§ Your task: Look through the records, and whenever a line includes the word "Description", copy it.

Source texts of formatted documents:
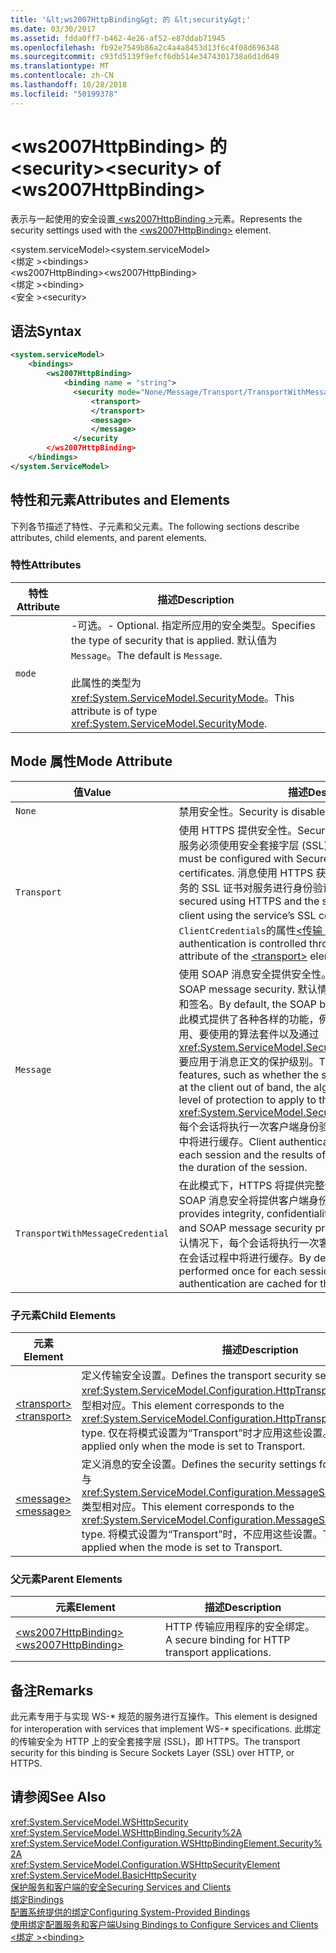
 ```yaml
---
title: '&lt;ws2007HttpBinding&gt; 的 &lt;security&gt;'
ms.date: 03/30/2017
ms.assetid: fdda0ff7-b462-4e26-af52-e87ddab71945
ms.openlocfilehash: fb92e7549b86a2c4a4a8453d13f6c4f08d696348
ms.sourcegitcommit: c93fd5139f9efcf6db514e3474301738a6d1d649
ms.translationtype: MT
ms.contentlocale: zh-CN
ms.lasthandoff: 10/28/2018
ms.locfileid: "50199378"
---
```

# <a name="ltsecuritygt-of-ltws2007httpbindinggt"></a><span data-ttu-id="91582-102">&lt;ws2007HttpBinding&gt; 的 &lt;security&gt;</span><span class="sxs-lookup"><span data-stu-id="91582-102">&lt;security&gt; of &lt;ws2007HttpBinding&gt;</span></span>
<span data-ttu-id="91582-103">表示与一起使用的安全设置[ \<ws2007HttpBinding >](../../../../../docs/framework/configure-apps/file-schema/wcf/ws2007httpbinding.md)元素。</span><span class="sxs-lookup"><span data-stu-id="91582-103">Represents the security settings used with the [\<ws2007HttpBinding>](../../../../../docs/framework/configure-apps/file-schema/wcf/ws2007httpbinding.md) element.</span></span>  
  
 <span data-ttu-id="91582-104">\<system.serviceModel></span><span class="sxs-lookup"><span data-stu-id="91582-104">\<system.serviceModel></span></span>  
<span data-ttu-id="91582-105">\<绑定 ></span><span class="sxs-lookup"><span data-stu-id="91582-105">\<bindings></span></span>  
<span data-ttu-id="91582-106">\<ws2007HttpBinding></span><span class="sxs-lookup"><span data-stu-id="91582-106">\<ws2007HttpBinding></span></span>  
<span data-ttu-id="91582-107">\<绑定 ></span><span class="sxs-lookup"><span data-stu-id="91582-107">\<binding></span></span>  
<span data-ttu-id="91582-108">\<安全 ></span><span class="sxs-lookup"><span data-stu-id="91582-108">\<security></span></span>  
  
## <a name="syntax"></a><span data-ttu-id="91582-109">语法</span><span class="sxs-lookup"><span data-stu-id="91582-109">Syntax</span></span>  
  
```xml  
<system.serviceModel>  
    <bindings>  
        <ws2007HttpBinding>  
            <binding name = "string">  
              <security mode="None/Message/Transport/TransportWithMessageCredential">  
                  <transport>  
                  </transport>  
                  <message>  
                  </message>  
              </security  
        </ws2007HttpBinding>  
    </bindings>  
</system.ServiceModel>  
```  
  
## <a name="attributes-and-elements"></a><span data-ttu-id="91582-110">特性和元素</span><span class="sxs-lookup"><span data-stu-id="91582-110">Attributes and Elements</span></span>  
 <span data-ttu-id="91582-111">下列各节描述了特性、子元素和父元素。</span><span class="sxs-lookup"><span data-stu-id="91582-111">The following sections describe attributes, child elements, and parent elements.</span></span>  
  
### <a name="attributes"></a><span data-ttu-id="91582-112">特性</span><span class="sxs-lookup"><span data-stu-id="91582-112">Attributes</span></span>  
  
|<span data-ttu-id="91582-113">特性</span><span class="sxs-lookup"><span data-stu-id="91582-113">Attribute</span></span>|<span data-ttu-id="91582-114">描述</span><span class="sxs-lookup"><span data-stu-id="91582-114">Description</span></span>|  
|---------------|-----------------|  
|`mode`|<span data-ttu-id="91582-115">-可选。</span><span class="sxs-lookup"><span data-stu-id="91582-115">-   Optional.</span></span> <span data-ttu-id="91582-116">指定所应用的安全类型。</span><span class="sxs-lookup"><span data-stu-id="91582-116">Specifies the type of security that is applied.</span></span> <span data-ttu-id="91582-117">默认值为 `Message`。</span><span class="sxs-lookup"><span data-stu-id="91582-117">The default is `Message`.</span></span><br /><br /> <span data-ttu-id="91582-118">此属性的类型为 <xref:System.ServiceModel.SecurityMode>。</span><span class="sxs-lookup"><span data-stu-id="91582-118">This attribute is of type <xref:System.ServiceModel.SecurityMode>.</span></span>|  
  
## <a name="mode-attribute"></a><span data-ttu-id="91582-119">Mode 属性</span><span class="sxs-lookup"><span data-stu-id="91582-119">Mode Attribute</span></span>  
  
|<span data-ttu-id="91582-120">值</span><span class="sxs-lookup"><span data-stu-id="91582-120">Value</span></span>|<span data-ttu-id="91582-121">描述</span><span class="sxs-lookup"><span data-stu-id="91582-121">Description</span></span>|  
|-----------|-----------------|  
|`None`|<span data-ttu-id="91582-122">禁用安全性。</span><span class="sxs-lookup"><span data-stu-id="91582-122">Security is disabled.</span></span>|  
|`Transport`|<span data-ttu-id="91582-123">使用 HTTPS 提供安全性。</span><span class="sxs-lookup"><span data-stu-id="91582-123">Security is provided using HTTPS.</span></span> <span data-ttu-id="91582-124">此服务必须使用安全套接字层 (SSL) 证书进行配置。</span><span class="sxs-lookup"><span data-stu-id="91582-124">The service must be configured with Secure Sockets Layer (SSL) certificates.</span></span> <span data-ttu-id="91582-125">消息使用 HTTPS 获得全面保护，而且客户端使用服务的 SSL 证书对服务进行身份验证。</span><span class="sxs-lookup"><span data-stu-id="91582-125">The message is entirely secured using HTTPS and the service is authenticated by the client using the service’s SSL certificate.</span></span> <span data-ttu-id="91582-126">客户端身份验证通过`ClientCredentials`的属性[\<传输 >](../../../../../docs/framework/configure-apps/file-schema/wcf/transport-of-ws2007httpbinding.md)元素。</span><span class="sxs-lookup"><span data-stu-id="91582-126">The client authentication is controlled through the `ClientCredentials` attribute of the [\<transport>](../../../../../docs/framework/configure-apps/file-schema/wcf/transport-of-ws2007httpbinding.md) element.</span></span>|  
|`Message`|<span data-ttu-id="91582-127">使用 SOAP 消息安全提供安全性。</span><span class="sxs-lookup"><span data-stu-id="91582-127">Security is provided using SOAP message security.</span></span> <span data-ttu-id="91582-128">默认情况下，将对 SOAP 正文进行加密和签名。</span><span class="sxs-lookup"><span data-stu-id="91582-128">By default, the SOAP body is encrypted and signed.</span></span> <span data-ttu-id="91582-129">此模式提供了各种各样的功能，例如服务凭据在带外客户端是否可用、要使用的算法套件以及通过 <xref:System.ServiceModel.Security.SecurityMessageProperty> 要应用于消息正文的保护级别。</span><span class="sxs-lookup"><span data-stu-id="91582-129">This mode offers a variety of features, such as whether the service credentials are available at the client out of band, the algorithm suite to use, and what level of protection to apply to the message body through the <xref:System.ServiceModel.Security.SecurityMessageProperty>.</span></span> <span data-ttu-id="91582-130">每个会话将执行一次客户端身份验证，身份验证的结果在会话过程中将进行缓存。</span><span class="sxs-lookup"><span data-stu-id="91582-130">Client authentication is performed once for each session and the results of authentication are cached for the duration of the session.</span></span>|  
|`TransportWithMessageCredential`|<span data-ttu-id="91582-131">在此模式下，HTTPS 将提供完整性、保密性和服务器身份验证，SOAP 消息安全将提供客户端身份验证。</span><span class="sxs-lookup"><span data-stu-id="91582-131">In this mode, HTTPS provides integrity, confidentiality, and server authentication, and SOAP message security provides client authentication.</span></span> <span data-ttu-id="91582-132">默认情况下，每个会话将执行一次客户端身份验证，身份验证的结果在会话过程中将进行缓存。</span><span class="sxs-lookup"><span data-stu-id="91582-132">By default, client authentication is performed once for each session and the results of authentication are cached for the duration of the session.</span></span>|  
  
### <a name="child-elements"></a><span data-ttu-id="91582-133">子元素</span><span class="sxs-lookup"><span data-stu-id="91582-133">Child Elements</span></span>  
  
|<span data-ttu-id="91582-134">元素</span><span class="sxs-lookup"><span data-stu-id="91582-134">Element</span></span>|<span data-ttu-id="91582-135">描述</span><span class="sxs-lookup"><span data-stu-id="91582-135">Description</span></span>|  
|-------------|-----------------|  
|[<span data-ttu-id="91582-136">\<transport></span><span class="sxs-lookup"><span data-stu-id="91582-136">\<transport></span></span>](../../../../../docs/framework/configure-apps/file-schema/wcf/transport-of-ws2007httpbinding.md)|<span data-ttu-id="91582-137">定义传输安全设置。</span><span class="sxs-lookup"><span data-stu-id="91582-137">Defines the transport security settings.</span></span> <span data-ttu-id="91582-138">此元素与 <xref:System.ServiceModel.Configuration.HttpTransportSecurityElement> 类型相对应。</span><span class="sxs-lookup"><span data-stu-id="91582-138">This element corresponds to the <xref:System.ServiceModel.Configuration.HttpTransportSecurityElement> type.</span></span> <span data-ttu-id="91582-139">仅在将模式设置为“Transport”时才应用这些设置。</span><span class="sxs-lookup"><span data-stu-id="91582-139">These settings are applied only when the mode is set to Transport.</span></span>|  
|[<span data-ttu-id="91582-140">\<message></span><span class="sxs-lookup"><span data-stu-id="91582-140">\<message></span></span>](../../../../../docs/framework/configure-apps/file-schema/wcf/message-of-ws2007httpbinding.md)|<span data-ttu-id="91582-141">定义消息的安全设置。</span><span class="sxs-lookup"><span data-stu-id="91582-141">Defines the security settings for the message.</span></span> <span data-ttu-id="91582-142">此元素与 <xref:System.ServiceModel.Configuration.MessageSecurityOverHttpElement> 类型相对应。</span><span class="sxs-lookup"><span data-stu-id="91582-142">This element corresponds to the <xref:System.ServiceModel.Configuration.MessageSecurityOverHttpElement> type.</span></span> <span data-ttu-id="91582-143">将模式设置为“Transport”时，不应用这些设置。</span><span class="sxs-lookup"><span data-stu-id="91582-143">These settings are not applied when the mode is set to Transport.</span></span>|  
  
### <a name="parent-elements"></a><span data-ttu-id="91582-144">父元素</span><span class="sxs-lookup"><span data-stu-id="91582-144">Parent Elements</span></span>  
  
|<span data-ttu-id="91582-145">元素</span><span class="sxs-lookup"><span data-stu-id="91582-145">Element</span></span>|<span data-ttu-id="91582-146">描述</span><span class="sxs-lookup"><span data-stu-id="91582-146">Description</span></span>|  
|-------------|-----------------|  
|[<span data-ttu-id="91582-147">\<ws2007HttpBinding></span><span class="sxs-lookup"><span data-stu-id="91582-147">\<ws2007HttpBinding></span></span>](../../../../../docs/framework/configure-apps/file-schema/wcf/ws2007httpbinding.md)|<span data-ttu-id="91582-148">HTTP 传输应用程序的安全绑定。</span><span class="sxs-lookup"><span data-stu-id="91582-148">A secure binding for HTTP transport applications.</span></span>|  
  
## <a name="remarks"></a><span data-ttu-id="91582-149">备注</span><span class="sxs-lookup"><span data-stu-id="91582-149">Remarks</span></span>  
 <span data-ttu-id="91582-150">此元素专用于与实现 WS-\* 规范的服务进行互操作。</span><span class="sxs-lookup"><span data-stu-id="91582-150">This element is designed for interoperation with services that implement WS-\* specifications.</span></span> <span data-ttu-id="91582-151">此绑定的传输安全为 HTTP 上的安全套接字层 (SSL)，即 HTTPS。</span><span class="sxs-lookup"><span data-stu-id="91582-151">The transport security for this binding is Secure Sockets Layer (SSL) over HTTP, or HTTPS.</span></span>  
  
## <a name="see-also"></a><span data-ttu-id="91582-152">请参阅</span><span class="sxs-lookup"><span data-stu-id="91582-152">See Also</span></span>  
 <xref:System.ServiceModel.WSHttpSecurity>  
 <xref:System.ServiceModel.WSHttpBinding.Security%2A>  
 <xref:System.ServiceModel.Configuration.WSHttpBindingElement.Security%2A>  
 <xref:System.ServiceModel.Configuration.WSHttpSecurityElement>  
 <xref:System.ServiceModel.BasicHttpSecurity>  
 [<span data-ttu-id="91582-153">保护服务和客户端的安全</span><span class="sxs-lookup"><span data-stu-id="91582-153">Securing Services and Clients</span></span>](../../../../../docs/framework/wcf/feature-details/securing-services-and-clients.md)  
 [<span data-ttu-id="91582-154">绑定</span><span class="sxs-lookup"><span data-stu-id="91582-154">Bindings</span></span>](../../../../../docs/framework/wcf/bindings.md)  
 [<span data-ttu-id="91582-155">配置系统提供的绑定</span><span class="sxs-lookup"><span data-stu-id="91582-155">Configuring System-Provided Bindings</span></span>](../../../../../docs/framework/wcf/feature-details/configuring-system-provided-bindings.md)  
 [<span data-ttu-id="91582-156">使用绑定配置服务和客户端</span><span class="sxs-lookup"><span data-stu-id="91582-156">Using Bindings to Configure Services and Clients</span></span>](../../../../../docs/framework/wcf/using-bindings-to-configure-services-and-clients.md)  
 [<span data-ttu-id="91582-157">\<绑定 ></span><span class="sxs-lookup"><span data-stu-id="91582-157">\<binding></span></span>](../../../../../docs/framework/misc/binding.md)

§ Response to this task:
|<span data-ttu-id="91582-113">特性</span><span class="sxs-lookup"><span data-stu-id="91582-113">Attribute</span></span>|<span data-ttu-id="91582-114">描述</span><span class="sxs-lookup"><span data-stu-id="91582-114">Description</span></span>|  
|<span data-ttu-id="91582-120">值</span><span class="sxs-lookup"><span data-stu-id="91582-120">Value</span></span>|<span data-ttu-id="91582-121">描述</span><span class="sxs-lookup"><span data-stu-id="91582-121">Description</span></span>|  
|<span data-ttu-id="91582-134">元素</span><span class="sxs-lookup"><span data-stu-id="91582-134">Element</span></span>|<span data-ttu-id="91582-135">描述</span><span class="sxs-lookup"><span data-stu-id="91582-135">Description</span></span>|  
|<span data-ttu-id="91582-145">元素</span><span class="sxs-lookup"><span data-stu-id="91582-145">Element</span></span>|<span data-ttu-id="91582-146">描述</span><span class="sxs-lookup"><span data-stu-id="91582-146">Description</span></span>|  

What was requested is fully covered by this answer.